### RECORDS SHOWN
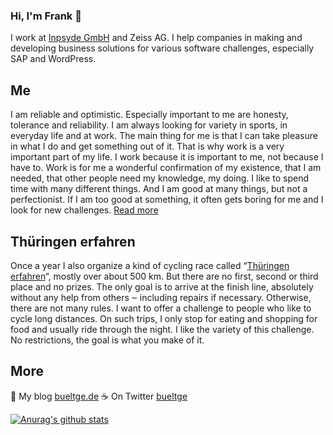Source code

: ### Hi, I'm Frank 👋

I work at [Inpsyde GmbH](https://github.com/inpsyde/) and Zeiss AG. I help companies in making and developing business solutions for various software challenges, especially SAP and WordPress.

## Me
I am reliable and optimistic. Especially important to me are honesty, tolerance and reliability. I am always looking for variety in sports, in everyday life and at work. The main thing for me is that I can take pleasure in what I do and get something out of it. That is why work is a very important part of my life. I work because it is important to me, not because I have to. Work is for me a wonderful confirmation of my existence, that I am needed, that other people need my knowledge, my doing. I like to spend time with many different things. And I am good at many things, but not a perfectionist. If I am too good at something, it often gets boring for me and I look for new challenges. [Read more](https://inpsyde.com/en/cto-frank-bueltge/)

## Thüringen erfahren
Once a year I also organize a kind of cycling race called “[Thüringen erfahren](https://bueltge.de/thueringen-erfahren/)“, mostly over about 500 km. But there are no first, second or third place and no prizes. The only goal is to arrive at the finish line, absolutely without any help from others ‒ including repairs if necessary. Otherwise, there are not many rules. I want to offer a challenge to people who like to cycle long distances. On such trips, I only stop for eating and shopping for food and usually ride through the night. I like the variety of this challenge. No restrictions, the goal is what you make of it.

## More
💬 My blog [bueltge.de](https://bueltge.de/)
☕ On Twitter [bueltge](https://twitter.com/bueltge)

[![Anurag's github stats](https://github-readme-stats.vercel.app/api?username=bueltge)](https://github.com/bueltge/)
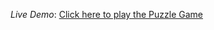 *Live Demo*: [Click here to play the Puzzle Game](https://puzzle-game-9zgh-q1gr166cx-akshats-projects-d98e12e8.vercel.app)
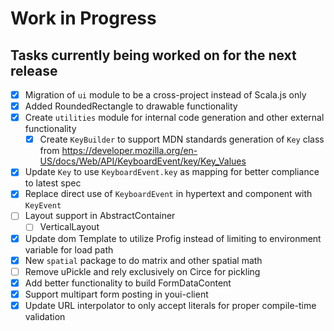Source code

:# Work in Progress
## Tasks currently being worked on for the next release

* [X] Migration of `ui` module to be a cross-project instead of Scala.js only
* [X] Added RoundedRectangle to drawable functionality
* [X] Create `utilities` module for internal code generation and other external functionality
    * [X] Create `KeyBuilder` to support MDN standards generation of `Key` class from https://developer.mozilla.org/en-US/docs/Web/API/KeyboardEvent/key/Key_Values
* [X] Update `Key` to use `KeyboardEvent.key` as mapping for better compliance to latest spec
* [X] Replace direct use of `KeyboardEvent` in hypertext and component with `KeyEvent`
* [ ] Layout support in AbstractContainer
    * [ ] VerticalLayout
* [X] Update dom Template to utilize Profig instead of limiting to environment variable for load path
* [X] New `spatial` package to do matrix and other spatial math
* [ ] Remove uPickle and rely exclusively on Circe for pickling
* [X] Add better functionality to build FormDataContent
* [X] Support multipart form posting in youi-client
* [X] Update URL interpolator to only accept literals for proper compile-time validation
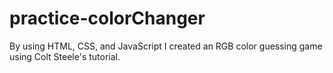 # practice-colorChanger

By using HTML, CSS, and JavaScript I created an RGB color guessing game using Colt Steele's tutorial.

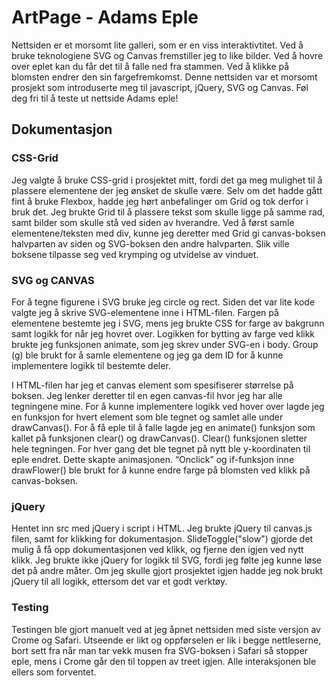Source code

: # ArtPage - Adams Eple

Nettsiden er et morsomt lite galleri, som er en viss interaktivtitet. 
Ved å bruke teknologiene SVG og Canvas fremstiller jeg to like bilder. 
Ved å hovre over eplet kan du får det til å falle ned fra stammen. Ved å klikke på blomsten endrer den sin fargefremkomst.
Denne nettsiden var et morsomt prosjekt som introduserte meg til javascript, jQuery, SVG og Canvas. 
Føl deg fri til å teste ut nettside Adams eple!

## Dokumentasjon

### CSS-Grid

Jeg valgte å bruke CSS-grid i prosjektet mitt, 
fordi det ga meg mulighet til å plassere elementene der jeg ønsket de skulle være. 
Selv om det hadde gått fint å bruke Flexbox, hadde jeg hørt anbefalinger om Grid og tok derfor i bruk det. 
Jeg brukte Grid til å plassere tekst som skulle ligge på samme rad, samt bilder som skulle stå ved siden av hverandre. 
Ved å først samle elementene/teksten med div, kunne jeg deretter med Grid gi canvas-boksen halvparten av siden og SVG-boksen den andre halvparten. 
Slik ville boksene tilpasse seg ved krymping og utvidelse av vinduet.

### SVG og CANVAS

For å tegne figurene i SVG bruke jeg circle og rect. 
Siden det var lite kode valgte jeg å skrive SVG-elementene inne 
i HTML-filen. Fargen på elementene bestemte jeg i SVG, 
mens jeg brukte CSS for farge av bakgrunn samt logikk for når jeg hovret over. 
Logikken for bytting av farge ved klikk brukte jeg funksjonen animate, som jeg skrev 
under SVG-en i body. Group (g) ble brukt for å samle elementene og jeg ga dem ID for å kunne implementere logikk til bestemte deler. 

I HTML-filen har jeg et canvas element som spesifiserer størrelse på boksen. 
Jeg lenker deretter til en egen canvas-fil hvor jeg har alle tegningene mine. 
For å kunne implementere logikk ved hover over lagde jeg en funksjon for hvert 
element som ble tegnet og samlet alle under drawCanvas(). For å få eple til å falle 
lagde jeg en animate() funksjon som kallet på funksjonen clear() og drawCanvas(). 
Clear() funksjonen sletter hele tegningen. For hver gang det ble tegnet på nytt ble 
y-koordinaten til eple endret. Dette skapte animasjonen. “Onclick” og if-funksjon inne 
drawFlower() ble brukt for å kunne endre farge på blomsten ved klikk på canvas-boksen.

### jQuery

Hentet inn src med jQuery i script i HTML. Jeg brukte jQuery til canvas.js filen, 
samt for klikking for dokumentasjon. SlideToggle("slow") 
gjorde det mulig å få opp dokumentasjonen ved klikk, 
og fjerne den igjen ved nytt klikk. Jeg brukte ikke jQuery for logikk 
til SVG, fordi jeg følte jeg kunne løse det på andre måter. 
Om jeg skulle gjort prosjektet igjen hadde jeg nok brukt jQuery til all logikk, ettersom det var et godt verktøy.

### Testing

Testingen ble gjort manuelt ved at jeg åpnet nettsiden med 
siste versjon av Crome og Safari. Utseende er 
likt og oppførselen er lik i begge nettleserne, 
bort sett fra når man tar vekk musen fra SVG-boksen 
i Safari så stopper eple, mens i Crome går den til toppen av treet igjen. Alle interaksjonen ble ellers som forventet.






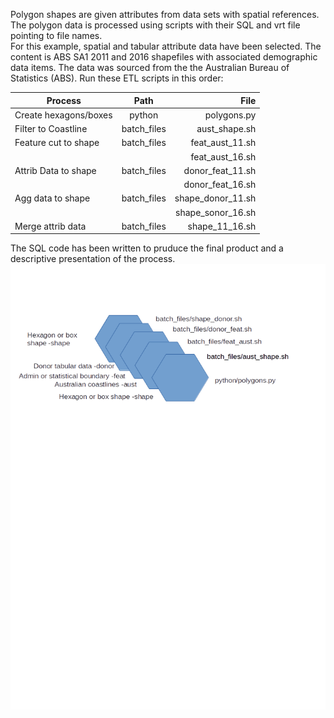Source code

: Polygon shapes are given attributes from data sets with spatial references. The polygon data is processed using scripts with their SQL and vrt file pointing to file names.  
For this example, spatial and tabular attribute data have been selected. The content is ABS SA1 2011 and 2016 shapefiles with associated demographic data items. The data was sourced from the the Australian Bureau of Statistics (ABS).
Run these ETL scripts in this order:

| Process               | Path          | File              |
| --------------------- |:-------------:| -----------------:|
| Create hexagons/boxes | python        | polygons.py       |
| Filter to Coastline   | batch_files   | aust_shape.sh     |
| Feature cut to shape  | batch_files   | feat_aust_11.sh   |
|                       |               | feat_aust_16.sh   |
| Attrib Data to shape  | batch_files   | donor_feat_11.sh  |
|                       |               | donor_feat_16.sh  |
| Agg data to shape     | batch_files   | shape_donor_11.sh |
|                       |               | shape_sonor_16.sh |
| Merge attrib data     | batch_files   | shape_11_16.sh    |

The SQL code has been written to pruduce the final product and a descriptive presentation of the process.
![alt text](https://raw.githubusercontent.com/gisisfun/map_polygons/master/batch_files/processes.png "Logo Title Text 1")

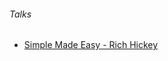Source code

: ###### Talks
- [Simple Made Easy - Rich Hickey](https://www.infoq.com/presentations/Simple-Made-Easy)
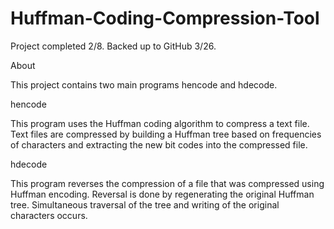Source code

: # Huffman-Coding-Compression-Tool

Project completed 2/8. Backed up to GitHub 3/26.

About

This project contains two main programs hencode and hdecode.


hencode

This program uses the Huffman coding algorithm to compress a text file. Text files are compressed by building a Huffman tree based on frequencies of characters and extracting the 
new bit codes into the compressed file.


hdecode

This program reverses the compression of a file that was compressed using Huffman encoding. Reversal is done by regenerating the original Huffman tree. Simultaneous traversal of the tree and writing of the original characters occurs.
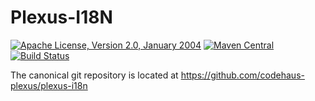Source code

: Plexus-I18N
===============

[![Apache License, Version 2.0, January 2004](https://img.shields.io/github/license/codehaus-plexus/plexus-i18n.svg?label=License)](http://www.apache.org/licenses/)
[![Maven Central](https://img.shields.io/maven-central/v/org.codehaus.plexus/plexus-i18n.svg?label=Maven%20Central)](http://search.maven.org/#search%7Cga%7C1%7Cg%3A%22org.codehaus.plexus%22%20a%3A%22plexus-i18n%22)
[![Build Status](https://travis-ci.org/codehaus-plexus/plexus-i18n.svg?branch=master)](https://travis-ci.org/codehaus-plexus/plexus-i18n)

The canonical git repository is located at https://github.com/codehaus-plexus/plexus-i18n
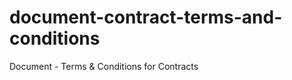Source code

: document-contract-terms-and-conditions
======================================

Document - Terms &amp; Conditions for Contracts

### WHAT IS BEING ASKED
Send back exactly the lines of the listing above starting at the one with "Logikken for bytting" and ending at the one with "under SVG-en i", inclusive, and no others.

### TASK OUTPUT
Logikken for bytting av farge ved klikk brukte jeg funksjonen animate, som jeg skrev 
under SVG-en i body. Group (g) ble brukt for å samle elementene og jeg ga dem ID for å kunne implementere logikk til bestemte deler. 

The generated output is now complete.